### YOUR OBJECTIVE
Text in the records must be reproduced exactly, and pictures must be skipped.

___ RECORDS FOR THIS EXERCISE ___

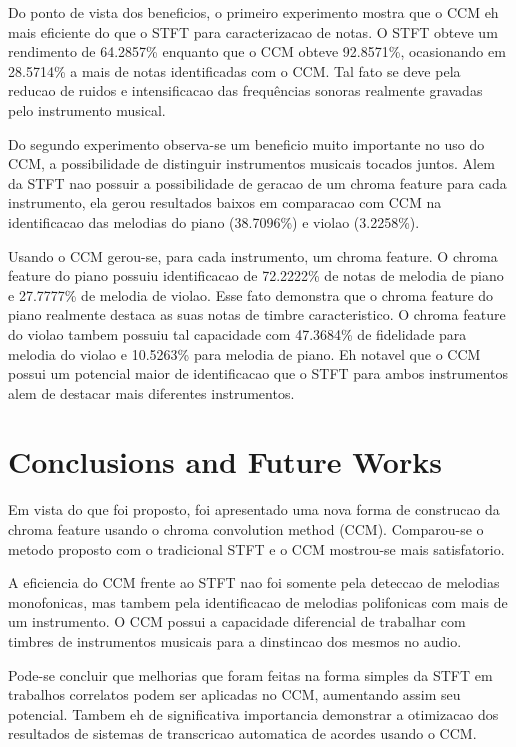 \documentclass{article}
\begin{document}
	Do ponto de vista dos beneficios, o primeiro experimento mostra que o CCM eh mais eficiente do que o STFT para caracterizacao de notas. O STFT obteve um rendimento de 64.2857\% enquanto que o CCM obteve 92.8571\%, ocasionando em 28.5714\% a mais de notas identificadas com o CCM. Tal fato se deve pela reducao de ruidos e intensificacao das frequências sonoras realmente gravadas pelo instrumento musical. 

	Do segundo experimento observa-se um beneficio muito importante no uso do CCM, a possibilidade de distinguir instrumentos musicais tocados juntos. Alem da STFT nao possuir a possibilidade de geracao de um chroma feature para cada instrumento, ela gerou resultados baixos em comparacao com CCM na identificacao das melodias do piano (38.7096\%) e violao (3.2258\%).

	Usando o CCM gerou-se, para cada instrumento, um chroma feature. O chroma feature do piano possuiu identificacao de 72.2222\% de notas de melodia de piano e 27.7777\% de melodia de violao. Esse fato demonstra que o chroma feature do piano realmente destaca as suas notas de timbre caracteristico. O chroma feature do violao tambem possuiu tal capacidade com 47.3684\% de fidelidade para melodia do violao e 10.5263\% para melodia de piano. Eh notavel que o CCM possui um potencial maior de identificacao que o STFT para ambos instrumentos alem de destacar mais diferentes instrumentos.


	\section{Conclusions and Future Works}\label{sec:conclusions}

	Em vista do que foi proposto, foi apresentado uma nova forma de construcao da chroma feature usando o chroma convolution method (CCM). Comparou-se o metodo proposto com o tradicional STFT e o CCM mostrou-se mais satisfatorio. 

	A eficiencia do CCM frente ao STFT nao foi somente pela deteccao de melodias monofonicas, mas tambem pela identificacao de melodias polifonicas com mais de um instrumento. O CCM possui a capacidade diferencial de trabalhar com timbres de instrumentos musicais para a dinstincao dos mesmos no audio.

	 Pode-se concluir que melhorias que foram feitas na forma simples da STFT em trabalhos correlatos podem ser aplicadas no CCM, aumentando assim seu potencial. Tambem eh de significativa importancia demonstrar a otimizacao dos resultados de sistemas de transcricao automatica de acordes usando o CCM.
\end{document}
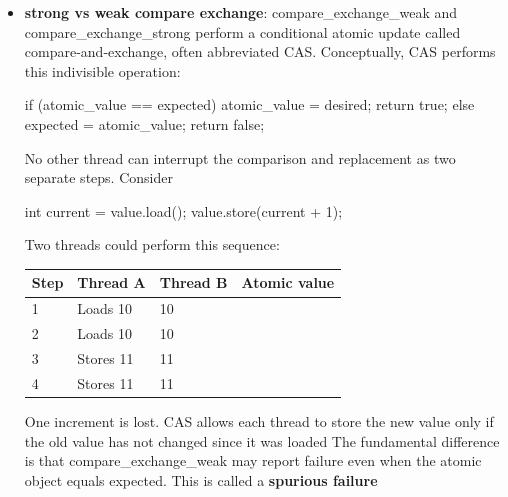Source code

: \documentclass{report}
\begin{document}
\begin{itemize}
\begin{cppcode}
                int expected = 10;

                bool changed = value.compare_exchange_strong(expected, 20);
            \end{cppcode}
        \item \textbf{strong vs weak compare exchange}: compare\_exchange\_weak and compare\_exchange\_strong perform a conditional atomic update called compare-and-exchange, often abbreviated CAS.
            \bigbreak \noindent 
            Conceptually, CAS performs this indivisible operation:
            \bigbreak \noindent 
            \begin{cppcode}
                if (atomic_value == expected) {
                    atomic_value = desired;
                    return true;
                } else {
                    expected = atomic_value;
                    return false;
                }
            \end{cppcode}
            \bigbreak \noindent 
            No other thread can interrupt the comparison and replacement as two separate steps.
            \bigbreak \noindent 
            Consider
            \bigbreak \noindent 
            \begin{cppcode}
                int current = value.load();
                value.store(current + 1);
            \end{cppcode}
            \bigbreak \noindent 
            Two threads could perform this sequence:
            \begin{center}
                \begin{tabularx}{\textwidth}{@{}XXXX@{}}
                    \toprule
                    \textbf{Step}&	\textbf{Thread A}&	\textbf{Thread B}& \textbf{Atomic value} \\
                    \midrule
                    1	&Loads 10		&10\\[2ex]
                    2	&	Loads 10	&10\\[2ex]
                    3	&Stores 11		&11\\[2ex]
                    4	&	Stores 11	&11 \\
                    \bottomrule
                \end{tabularx}
            \end{center}
            One increment is lost. CAS allows each thread to store the new value only if the old value has not changed since it was loaded
            \bigbreak \noindent 
            The fundamental difference is that compare\_exchange\_weak may report failure even when the atomic object equals expected. This is called a \textbf{spurious failure}

\end{itemize}
\end{document}
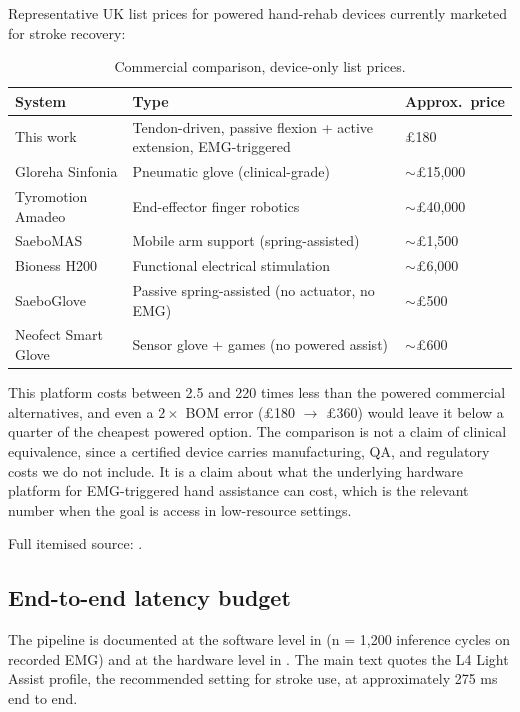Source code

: \documentclass{article}
\begin{document}
Representative UK list prices for powered hand-rehab devices currently marketed for stroke recovery:

\begin{table}[h]
  \caption{Commercial comparison, device-only list prices.}
  \label{tab:commercial}
  \centering
  \small
  \begin{tabular}{lll}
    \toprule
    System & Type & Approx.\ price \\
    \midrule
    This work & Tendon-driven, passive flexion + active extension, EMG-triggered & \pounds 180 \\
    Gloreha Sinfonia & Pneumatic glove (clinical-grade) & $\sim$\pounds 15{,}000 \\
    Tyromotion Amadeo & End-effector finger robotics & $\sim$\pounds 40{,}000 \\
    SaeboMAS & Mobile arm support (spring-assisted) & $\sim$\pounds 1{,}500 \\
    Bioness H200 & Functional electrical stimulation & $\sim$\pounds 6{,}000 \\
    SaeboGlove & Passive spring-assisted (no actuator, no EMG) & $\sim$\pounds 500 \\
    Neofect Smart Glove & Sensor glove + games (no powered assist) & $\sim$\pounds 600 \\
    \bottomrule
  \end{tabular}
\end{table}

This platform costs between 2.5 and 220 times less than the powered commercial alternatives, and even a $2\times$ BOM error (\pounds 180 $\rightarrow$ \pounds 360) would leave it below a quarter of the cheapest powered option. The comparison is not a claim of clinical equivalence, since a certified device carries manufacturing, QA, and regulatory costs we do not include. It is a claim about what the underlying hardware platform for EMG-triggered hand assistance can cost, which is the relevant number when the goal is access in low-resource settings.

Full itemised source: .

\subsection{End-to-end latency budget}
\label{app:latency}

The pipeline is documented at the software level in  (n = 1{,}200 inference cycles on recorded EMG) and at the hardware level in . The main text quotes the L4 Light Assist profile, the recommended setting for stroke use, at approximately 275 ms end to end.
\end{document}
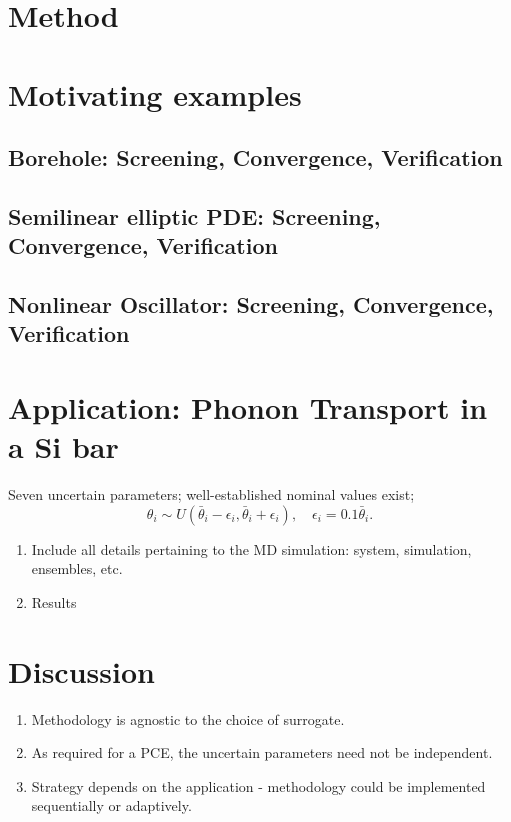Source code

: \documentclass[letter,12pt]{article}
\begin{document}


\tableofcontents





\section{Method}

\section{Motivating examples}
\subsection{Borehole: Screening, Convergence, Verification}
\subsection{Semilinear elliptic PDE: Screening, Convergence, Verification}
\subsection{Nonlinear Oscillator: Screening, Convergence, Verification}

\section{Application: Phonon Transport in a Si bar}

Seven uncertain parameters; well-established nominal values exist;
\[
   \theta_i \sim U(\bar\theta_i - \epsilon_i, \bar\theta_i + \epsilon_i), 
   \quad \epsilon_i = 0.1 \bar\theta_i. 
\]
\begin{enumerate}
\item Include all details pertaining to the MD simulation: system, simulation, 
ensembles, etc. 
\item Results
\end{enumerate}

\section{Discussion}
\begin{enumerate}
\item Methodology is agnostic to the choice of surrogate.
\item As required for a PCE, the uncertain parameters need not be independent. 
\item Strategy depends on the application - methodology could be implemented 
sequentially or adaptively. 
\end{enumerate}
\end{document}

___

### EXERCISE RESPONSE
 \documentclass{article}
\begin{document}
	Do ponto de vista dos beneficios, o primeiro experimento mostra que o CCM eh mais eficiente do que o STFT para caracterizacao de notas. O STFT obteve um rendimento de 64.2857\% enquanto que o CCM obteve 92.8571\%, ocasionando em 28.5714\% a mais de notas identificadas com o CCM. Tal fato se deve pela reducao de ruidos e intensificacao das frequências sonoras realmente gravadas pelo instrumento musical. 

	Do segundo experimento observa-se um beneficio muito importante no uso do CCM, a possibilidade de distinguir instrumentos musicais tocados juntos. Alem da STFT nao possuir a possibilidade de geracao de um chroma feature para cada instrumento, ela gerou resultados baixos em comparacao com CCM na identificacao das melodias do piano (38.7096\%) e violao (3.2258\%).

	Usando o CCM gerou-se, para cada instrumento, um chroma feature. O chroma feature do piano possuiu identificacao de 72.2222\% de notas de melodia de piano e 27.7777\% de melodia de violao. Esse fato demonstra que o chroma feature do piano realmente destaca as suas notas de timbre caracteristico. O chroma feature do violao tambem possuiu tal capacidade com 47.3684\% de fidelidade para melodia do violao e 10.5263\% para melodia de piano. Eh notavel que o CCM possui um potencial maior de identificacao que o STFT para ambos instrumentos alem de destacar mais diferentes instrumentos.


	\section{Conclusions and Future Works}\label{sec:conclusions}

	Em vista do que foi proposto, foi apresentado uma nova forma de construcao da chroma feature usando o chroma convolution method (CCM). Comparou-se o metodo proposto com o tradicional STFT e o CCM mostrou-se mais satisfatorio. 

	A eficiencia do CCM frente ao STFT nao foi somente pela deteccao de melodias monofonicas, mas tambem pela identificacao de melodias polifonicas com mais de um instrumento. O CCM possui a capacidade diferencial de trabalhar com timbres de instrumentos musicais para a dinstincao dos mesmos no audio.

	 Pode-se concluir que melhorias que foram feitas na forma simples da STFT em trabalhos correlatos podem ser aplicadas no CCM, aumentando assim seu potencial. Tambem eh de significativa importancia demonstrar a otimizacao dos resultados de sistemas de transcricao automatica de acordes usando o CCM.
\end{document}
Source code

: \documentclass{report}
\begin{document}
\begin{itemize}
\begin{cppcode}
                int expected = 10;

                bool changed = value.compare_exchange_strong(expected, 20);
            \end{cppcode}
        \item \textbf{strong vs weak compare exchange}: compare\_exchange\_weak and compare\_exchange\_strong perform a conditional atomic update called compare-and-exchange, often abbreviated CAS.
            \bigbreak \noindent 
            Conceptually, CAS performs this indivisible operation:
            \bigbreak \noindent 
            \begin{cppcode}
                if (atomic_value == expected) {
                    atomic_value = desired;
                    return true;
                } else {
                    expected = atomic_value;
                    return false;
                }
            \end{cppcode}
            \bigbreak \noindent 
            No other thread can interrupt the comparison and replacement as two separate steps.
            \bigbreak \noindent 
            Consider
            \bigbreak \noindent 
            \begin{cppcode}
                int current = value.load();
                value.store(current + 1);
            \end{cppcode}
            \bigbreak \noindent 
            Two threads could perform this sequence:
            \begin{center}
                \begin{tabularx}{\textwidth}{@{}XXXX@{}}
                    \toprule
                    \textbf{Step}&	\textbf{Thread A}&	\textbf{Thread B}& \textbf{Atomic value} \\
                    \midrule
                    1	&Loads 10		&10\\[2ex]
                    2	&	Loads 10	&10\\[2ex]
                    3	&Stores 11		&11\\[2ex]
                    4	&	Stores 11	&11 \\
                    \bottomrule
                \end{tabularx}
            \end{center}
            One increment is lost. CAS allows each thread to store the new value only if the old value has not changed since it was loaded
            \bigbreak \noindent 
            The fundamental difference is that compare\_exchange\_weak may report failure even when the atomic object equals expected. This is called a \textbf{spurious failure}

\end{itemize}
\end{document}
Source code

: \documentclass{article}
\begin{document}
Representative UK list prices for powered hand-rehab devices currently marketed for stroke recovery:

\begin{table}[h]
  \caption{Commercial comparison, device-only list prices.}
  \label{tab:commercial}
  \centering
  \small
  \begin{tabular}{lll}
    \toprule
    System & Type & Approx.\ price \\
    \midrule
    This work & Tendon-driven, passive flexion + active extension, EMG-triggered & \pounds 180 \\
    Gloreha Sinfonia & Pneumatic glove (clinical-grade) & $\sim$\pounds 15{,}000 \\
    Tyromotion Amadeo & End-effector finger robotics & $\sim$\pounds 40{,}000 \\
    SaeboMAS & Mobile arm support (spring-assisted) & $\sim$\pounds 1{,}500 \\
    Bioness H200 & Functional electrical stimulation & $\sim$\pounds 6{,}000 \\
    SaeboGlove & Passive spring-assisted (no actuator, no EMG) & $\sim$\pounds 500 \\
    Neofect Smart Glove & Sensor glove + games (no powered assist) & $\sim$\pounds 600 \\
    \bottomrule
  \end{tabular}
\end{table}

This platform costs between 2.5 and 220 times less than the powered commercial alternatives, and even a $2\times$ BOM error (\pounds 180 $\rightarrow$ \pounds 360) would leave it below a quarter of the cheapest powered option. The comparison is not a claim of clinical equivalence, since a certified device carries manufacturing, QA, and regulatory costs we do not include. It is a claim about what the underlying hardware platform for EMG-triggered hand assistance can cost, which is the relevant number when the goal is access in low-resource settings.

Full itemised source: .

\subsection{End-to-end latency budget}
\label{app:latency}

The pipeline is documented at the software level in  (n = 1{,}200 inference cycles on recorded EMG) and at the hardware level in . The main text quotes the L4 Light Assist profile, the recommended setting for stroke use, at approximately 275 ms end to end.
\end{document}
Source code

: \documentclass[letter,12pt]{article}
\begin{document}


\tableofcontents





\section{Method}

\section{Motivating examples}
\subsection{Borehole: Screening, Convergence, Verification}
\subsection{Semilinear elliptic PDE: Screening, Convergence, Verification}
\subsection{Nonlinear Oscillator: Screening, Convergence, Verification}

\section{Application: Phonon Transport in a Si bar}

Seven uncertain parameters; well-established nominal values exist;
\[
   \theta_i \sim U(\bar\theta_i - \epsilon_i, \bar\theta_i + \epsilon_i), 
   \quad \epsilon_i = 0.1 \bar\theta_i. 
\]
\begin{enumerate}
\item Include all details pertaining to the MD simulation: system, simulation, 
ensembles, etc. 
\item Results
\end{enumerate}

\section{Discussion}
\begin{enumerate}
\item Methodology is agnostic to the choice of surrogate.
\item As required for a PCE, the uncertain parameters need not be independent. 
\item Strategy depends on the application - methodology could be implemented 
sequentially or adaptively. 
\end{enumerate}
\end{document}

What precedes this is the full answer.